What is needed here is every record, retyped without any change.

Stored data
:::
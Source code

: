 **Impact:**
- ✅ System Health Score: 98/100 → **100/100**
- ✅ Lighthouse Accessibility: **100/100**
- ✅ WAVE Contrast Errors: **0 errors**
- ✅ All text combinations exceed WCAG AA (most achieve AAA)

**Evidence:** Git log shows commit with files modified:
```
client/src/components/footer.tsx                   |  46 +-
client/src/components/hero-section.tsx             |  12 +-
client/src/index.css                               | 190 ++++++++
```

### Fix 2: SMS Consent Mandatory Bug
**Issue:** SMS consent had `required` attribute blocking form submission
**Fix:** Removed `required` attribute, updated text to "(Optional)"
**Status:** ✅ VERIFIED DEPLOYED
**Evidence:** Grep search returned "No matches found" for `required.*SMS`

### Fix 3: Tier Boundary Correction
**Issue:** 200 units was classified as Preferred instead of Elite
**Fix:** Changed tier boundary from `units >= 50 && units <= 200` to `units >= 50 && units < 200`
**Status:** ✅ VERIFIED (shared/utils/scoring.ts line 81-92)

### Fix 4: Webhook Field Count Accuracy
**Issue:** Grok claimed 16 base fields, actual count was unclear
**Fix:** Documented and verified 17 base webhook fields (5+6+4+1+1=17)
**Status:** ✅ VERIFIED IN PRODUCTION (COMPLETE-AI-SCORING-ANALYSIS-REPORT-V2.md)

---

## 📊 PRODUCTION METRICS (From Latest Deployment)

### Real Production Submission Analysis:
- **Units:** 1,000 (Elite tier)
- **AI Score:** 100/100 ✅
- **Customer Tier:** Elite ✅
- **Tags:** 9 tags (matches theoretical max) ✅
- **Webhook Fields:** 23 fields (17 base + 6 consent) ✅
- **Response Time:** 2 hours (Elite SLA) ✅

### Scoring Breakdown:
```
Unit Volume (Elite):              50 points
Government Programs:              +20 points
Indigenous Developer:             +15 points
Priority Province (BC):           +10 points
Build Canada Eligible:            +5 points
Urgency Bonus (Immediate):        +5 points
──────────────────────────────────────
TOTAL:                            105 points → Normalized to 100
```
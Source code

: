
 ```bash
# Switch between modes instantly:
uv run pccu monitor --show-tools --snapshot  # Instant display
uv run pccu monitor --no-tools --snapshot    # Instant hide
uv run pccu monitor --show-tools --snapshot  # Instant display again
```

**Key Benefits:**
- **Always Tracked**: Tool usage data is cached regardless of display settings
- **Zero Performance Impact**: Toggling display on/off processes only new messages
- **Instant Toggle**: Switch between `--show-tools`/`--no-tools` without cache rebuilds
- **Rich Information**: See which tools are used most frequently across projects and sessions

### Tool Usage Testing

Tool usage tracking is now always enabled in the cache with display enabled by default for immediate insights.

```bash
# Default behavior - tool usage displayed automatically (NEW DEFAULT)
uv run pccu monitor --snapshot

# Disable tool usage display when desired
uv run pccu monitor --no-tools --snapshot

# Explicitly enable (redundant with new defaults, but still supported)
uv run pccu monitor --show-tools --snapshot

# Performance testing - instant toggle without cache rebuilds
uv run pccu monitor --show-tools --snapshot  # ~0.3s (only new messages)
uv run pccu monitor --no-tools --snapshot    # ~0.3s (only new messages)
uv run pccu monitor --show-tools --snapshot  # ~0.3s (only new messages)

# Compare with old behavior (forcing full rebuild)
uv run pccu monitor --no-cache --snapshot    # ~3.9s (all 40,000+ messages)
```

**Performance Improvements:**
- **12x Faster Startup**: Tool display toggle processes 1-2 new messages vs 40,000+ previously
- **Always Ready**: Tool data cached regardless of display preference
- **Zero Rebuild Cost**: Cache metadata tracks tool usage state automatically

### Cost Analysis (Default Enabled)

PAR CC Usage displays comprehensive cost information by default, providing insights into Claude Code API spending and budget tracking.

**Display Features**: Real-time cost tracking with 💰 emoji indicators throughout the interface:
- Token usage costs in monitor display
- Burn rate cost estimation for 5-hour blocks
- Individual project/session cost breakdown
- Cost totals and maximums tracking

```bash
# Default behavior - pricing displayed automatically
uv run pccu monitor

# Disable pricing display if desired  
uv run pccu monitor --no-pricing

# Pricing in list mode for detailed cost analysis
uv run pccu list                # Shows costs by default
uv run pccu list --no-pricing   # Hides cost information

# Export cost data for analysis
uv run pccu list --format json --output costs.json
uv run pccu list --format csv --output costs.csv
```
:::
OUTPUT FOR THIS TASK.
Source code

: **Impact:**
- ✅ System Health Score: 98/100 → **100/100**
- ✅ Lighthouse Accessibility: **100/100**
- ✅ WAVE Contrast Errors: **0 errors**
- ✅ All text combinations exceed WCAG AA (most achieve AAA)

**Evidence:** Git log shows commit with files modified:
```
client/src/components/footer.tsx                   |  46 +-
client/src/components/hero-section.tsx             |  12 +-
client/src/index.css                               | 190 ++++++++
```

### Fix 2: SMS Consent Mandatory Bug
**Issue:** SMS consent had `required` attribute blocking form submission
**Fix:** Removed `required` attribute, updated text to "(Optional)"
**Status:** ✅ VERIFIED DEPLOYED
**Evidence:** Grep search returned "No matches found" for `required.*SMS`

### Fix 3: Tier Boundary Correction
**Issue:** 200 units was classified as Preferred instead of Elite
**Fix:** Changed tier boundary from `units >= 50 && units <= 200` to `units >= 50 && units < 200`
**Status:** ✅ VERIFIED (shared/utils/scoring.ts line 81-92)

### Fix 4: Webhook Field Count Accuracy
**Issue:** Grok claimed 16 base fields, actual count was unclear
**Fix:** Documented and verified 17 base webhook fields (5+6+4+1+1=17)
**Status:** ✅ VERIFIED IN PRODUCTION (COMPLETE-AI-SCORING-ANALYSIS-REPORT-V2.md)

---

## 📊 PRODUCTION METRICS (From Latest Deployment)

### Real Production Submission Analysis:
- **Units:** 1,000 (Elite tier)
- **AI Score:** 100/100 ✅
- **Customer Tier:** Elite ✅
- **Tags:** 9 tags (matches theoretical max) ✅
- **Webhook Fields:** 23 fields (17 base + 6 consent) ✅
- **Response Time:** 2 hours (Elite SLA) ✅

### Scoring Breakdown:
```
Unit Volume (Elite):              50 points
Government Programs:              +20 points
Indigenous Developer:             +15 points
Priority Province (BC):           +10 points
Build Canada Eligible:            +5 points
Urgency Bonus (Immediate):        +5 points
──────────────────────────────────────
TOTAL:                            105 points → Normalized to 100
```
Source code

:
 ```bash
# Switch between modes instantly:
uv run pccu monitor --show-tools --snapshot  # Instant display
uv run pccu monitor --no-tools --snapshot    # Instant hide
uv run pccu monitor --show-tools --snapshot  # Instant display again
```

**Key Benefits:**
- **Always Tracked**: Tool usage data is cached regardless of display settings
- **Zero Performance Impact**: Toggling display on/off processes only new messages
- **Instant Toggle**: Switch between `--show-tools`/`--no-tools` without cache rebuilds
- **Rich Information**: See which tools are used most frequently across projects and sessions

### Tool Usage Testing

Tool usage tracking is now always enabled in the cache with display enabled by default for immediate insights.

```bash
# Default behavior - tool usage displayed automatically (NEW DEFAULT)
uv run pccu monitor --snapshot

# Disable tool usage display when desired
uv run pccu monitor --no-tools --snapshot

# Explicitly enable (redundant with new defaults, but still supported)
uv run pccu monitor --show-tools --snapshot

# Performance testing - instant toggle without cache rebuilds
uv run pccu monitor --show-tools --snapshot  # ~0.3s (only new messages)
uv run pccu monitor --no-tools --snapshot    # ~0.3s (only new messages)
uv run pccu monitor --show-tools --snapshot  # ~0.3s (only new messages)

# Compare with old behavior (forcing full rebuild)
uv run pccu monitor --no-cache --snapshot    # ~3.9s (all 40,000+ messages)
```

**Performance Improvements:**
- **12x Faster Startup**: Tool display toggle processes 1-2 new messages vs 40,000+ previously
- **Always Ready**: Tool data cached regardless of display preference
- **Zero Rebuild Cost**: Cache metadata tracks tool usage state automatically

### Cost Analysis (Default Enabled)

PAR CC Usage displays comprehensive cost information by default, providing insights into Claude Code API spending and budget tracking.

**Display Features**: Real-time cost tracking with 💰 emoji indicators throughout the interface:
- Token usage costs in monitor display
- Burn rate cost estimation for 5-hour blocks
- Individual project/session cost breakdown
- Cost totals and maximums tracking

```bash
# Default behavior - pricing displayed automatically
uv run pccu monitor

# Disable pricing display if desired  
uv run pccu monitor --no-pricing

# Pricing in list mode for detailed cost analysis
uv run pccu list                # Shows costs by default
uv run pccu list --no-pricing   # Hides cost information

# Export cost data for analysis
uv run pccu list --format json --output costs.json
uv run pccu list --format csv --output costs.csv
```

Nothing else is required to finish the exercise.